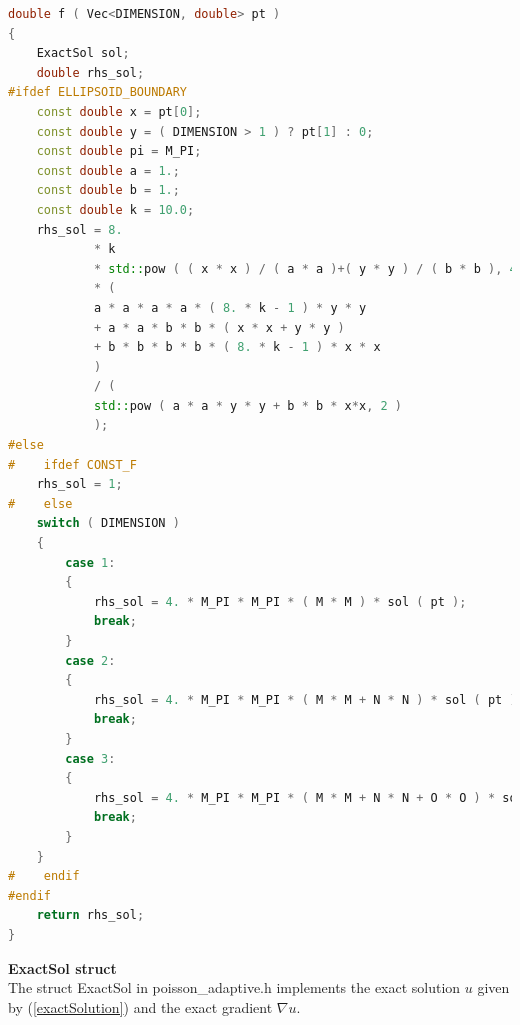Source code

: \documentclass[a4paper, 11pt, twoside]{article}
\begin{document}
\begin{lstlisting}[language=C++, basicstyle={\footnotesize, \ttfamily}, keywordstyle=\color{blue}, numbers=none, tabsize=4]
double f ( Vec<DIMENSION, double> pt )
{
    ExactSol sol;
    double rhs_sol;
#ifdef ELLIPSOID_BOUNDARY
    const double x = pt[0];
    const double y = ( DIMENSION > 1 ) ? pt[1] : 0;
    const double pi = M_PI;
    const double a = 1.;
    const double b = 1.;
    const double k = 10.0;
    rhs_sol = 8.
            * k
            * std::pow ( ( x * x ) / ( a * a )+( y * y ) / ( b * b ), 4. * k )
            * (
            a * a * a * a * ( 8. * k - 1 ) * y * y
            + a * a * b * b * ( x * x + y * y )
            + b * b * b * b * ( 8. * k - 1 ) * x * x
            )
            / (
            std::pow ( a * a * y * y + b * b * x*x, 2 )
            );
#else
#    ifdef CONST_F
    rhs_sol = 1;
#    else
    switch ( DIMENSION )
    {
        case 1:
        {
            rhs_sol = 4. * M_PI * M_PI * ( M * M ) * sol ( pt );
            break;
        }
        case 2:
        {
            rhs_sol = 4. * M_PI * M_PI * ( M * M + N * N ) * sol ( pt );
            break;
        }
        case 3:
        {
            rhs_sol = 4. * M_PI * M_PI * ( M * M + N * N + O * O ) * sol ( pt );
            break;
        }
    }
#    endif
#endif
    return rhs_sol;
}
\end{lstlisting}

\textbf{ExactSol struct}\label{structExactSol}\\
The struct ExactSol in poisson\_adaptive.h implements the exact solution  $u$ given by (\ref{exactSolution}) and the exact gradient $\nabla u$.
\end{document}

*Requirement*: For each line in the material above that contains the string "ifdef", make a copy.

*Task output*:
#ifdef ELLIPSOID_BOUNDARY
#    ifdef CONST_F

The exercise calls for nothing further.